One of the best “features” to ever come out of D&D 4th Edition was this blog post by Blog of Holding that distilled the “monster math” of that game down to a short formula that a DM could draw upon at a moment’s notice. In the interest of trying to recapture some of that convenience, I tried to do a rough approximation of how one might do the same for 5th Edition, based on my earlier work.
To cut right to the chase, here it is:
- monster AC = [10 + halfPlayerLevel]
- monster HP = [10 x playerLevel]
- monster attack rolls = [d20 + halfPlayerLevel]

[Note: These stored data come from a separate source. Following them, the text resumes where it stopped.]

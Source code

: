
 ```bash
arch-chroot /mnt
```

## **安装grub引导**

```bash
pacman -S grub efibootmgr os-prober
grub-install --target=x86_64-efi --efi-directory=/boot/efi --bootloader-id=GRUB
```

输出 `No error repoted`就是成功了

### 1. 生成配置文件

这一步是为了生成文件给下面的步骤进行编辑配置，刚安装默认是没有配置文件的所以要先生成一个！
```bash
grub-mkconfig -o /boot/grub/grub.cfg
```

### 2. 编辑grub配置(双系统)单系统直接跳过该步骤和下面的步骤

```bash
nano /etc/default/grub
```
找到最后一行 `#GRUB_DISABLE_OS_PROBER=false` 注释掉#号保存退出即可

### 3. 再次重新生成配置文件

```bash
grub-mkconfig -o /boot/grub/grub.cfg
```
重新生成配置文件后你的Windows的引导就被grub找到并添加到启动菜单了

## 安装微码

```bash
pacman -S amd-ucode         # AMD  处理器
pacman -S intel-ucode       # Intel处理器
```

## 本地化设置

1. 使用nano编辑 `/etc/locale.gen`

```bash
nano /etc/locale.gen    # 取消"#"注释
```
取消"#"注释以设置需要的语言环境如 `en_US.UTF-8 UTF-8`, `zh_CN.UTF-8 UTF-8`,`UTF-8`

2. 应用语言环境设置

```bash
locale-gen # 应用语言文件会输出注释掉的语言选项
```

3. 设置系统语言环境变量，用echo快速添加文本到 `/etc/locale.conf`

- monster damage-per-round = [2 x playerLevel]
- “bad” monster saving throws and ability checks = [d20 + halfPlayerLevel]
- “good” monster saving throws and ability checks = [d20 + halfPlayerLevel + proficiencyBonus]

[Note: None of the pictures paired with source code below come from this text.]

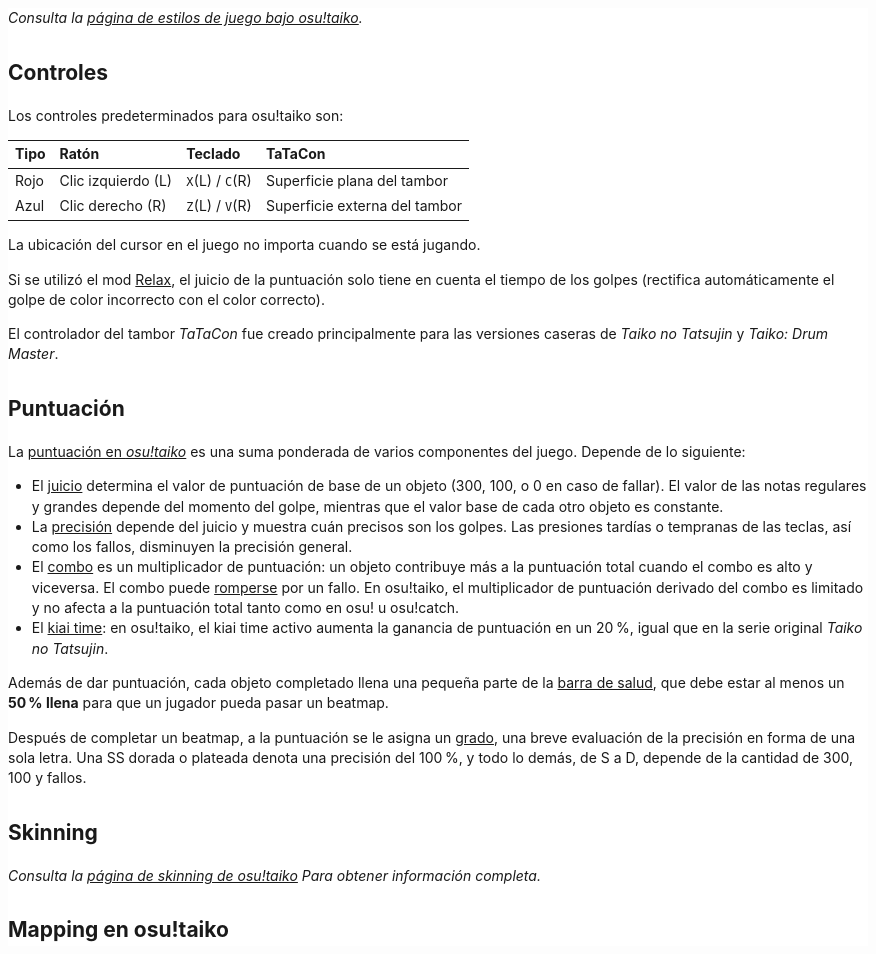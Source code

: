 *Consulta la [página de estilos de juego bajo osu!taiko](/wiki/Gameplay/Play_style).*

## Controles

Los controles predeterminados para osu!taiko son:

| Tipo | Ratón | Teclado | TaTaCon |
| :-- | :-- | :-- | :-- |
| Rojo | Clic izquierdo (L) | `X`(L) / `C`(R) | Superficie plana del tambor |
| Azul | Clic derecho (R) | `Z`(L) / `V`(R) | Superficie externa del tambor |

La ubicación del cursor en el juego no importa cuando se está jugando.

Si se utilizó el mod [Relax](/wiki/Gameplay/Game_modifier/Relax), el juicio de la puntuación solo tiene en cuenta el tiempo de los golpes (rectifica automáticamente el golpe de color incorrecto con el color correcto).

El controlador del tambor *TaTaCon* fue creado principalmente para las versiones caseras de *Taiko no Tatsujin* y *Taiko: Drum Master*.

## Puntuación

La [puntuación en *osu!taiko*](/wiki/Gameplay/Score/ScoreV1/osu!taiko) es una suma ponderada de varios componentes del juego. Depende de lo siguiente:

- El [juicio](/wiki/Gameplay/Judgement/osu!taiko) determina el valor de puntuación de base de un objeto (300, 100, o 0 en caso de fallar). El valor de las notas regulares y grandes depende del momento del golpe, mientras que el valor base de cada otro objeto es constante.
- La [precisión](/wiki/Gameplay/Accuracy#osu!taiko) depende del juicio y muestra cuán precisos son los golpes. Las presiones tardías o tempranas de las teclas, así como los fallos, disminuyen la precisión general.
- El [combo](/wiki/Gameplay/Combo_(score_multiplier)) es un multiplicador de puntuación: un objeto contribuye más a la puntuación total cuando el combo es alto y viceversa. El combo puede [romperse](/wiki/Gameplay/Judgement/Combobreak) por un fallo. En osu!taiko, el multiplicador de puntuación derivado del combo es limitado y no afecta a la puntuación total tanto como en osu! u osu!catch.
- El [kiai time](/wiki/Gameplay/Kiai_time): en osu!taiko, el kiai time activo aumenta la ganancia de puntuación en un 20 %, igual que en la serie original *Taiko no Tatsujin*.

Además de dar puntuación, cada objeto completado llena una pequeña parte de la [barra de salud](/wiki/Client/Interface/Health_bar), que debe estar al menos un **50 % llena** para que un jugador pueda pasar un beatmap.

Después de completar un beatmap, a la puntuación se le asigna un [grado](/wiki/Gameplay/Grade#osu!taiko), una breve evaluación de la precisión en forma de una sola letra. Una SS dorada o plateada denota una precisión del 100 %, y todo lo demás, de S a D, depende de la cantidad de 300, 100 y fallos.

## Skinning

*Consulta la [página de skinning de osu!taiko](/wiki/Skinning/osu!taiko) Para obtener información completa.*

## Mapping en osu!taiko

- monster ability/spell DC = [10+halfPlayerLevel] (as a cap/max)
As an example of this formula’s output, if you were DMing for a party of level 6 players, then a single monster would look like something like:
- 13 AC
- 60 HP
- d20+3 attack rolls
- 12 damage per round (possibly split over two attacks of 1d6+3 each)
- d20+3 saving throws for “bad” saves (such as Dexterity or Intelligence on a Fighter)
- d20+6 saving throws for “good saves (such as Strength or Constitution on a Fighter)
- DC 13 to save against abilities and spells (assuming this is the “best possible”, such as a Wizard’s Intelligence+proficiency spellcasting)
And then you might have one such monster per player, and that would be an “average” difficulty fight.
Feedback I’ve received suggests that the damage and HP figures might be a little on the low side depending on party composition and player skill, so feel free to increase them by as much as double for one or the other, or even both.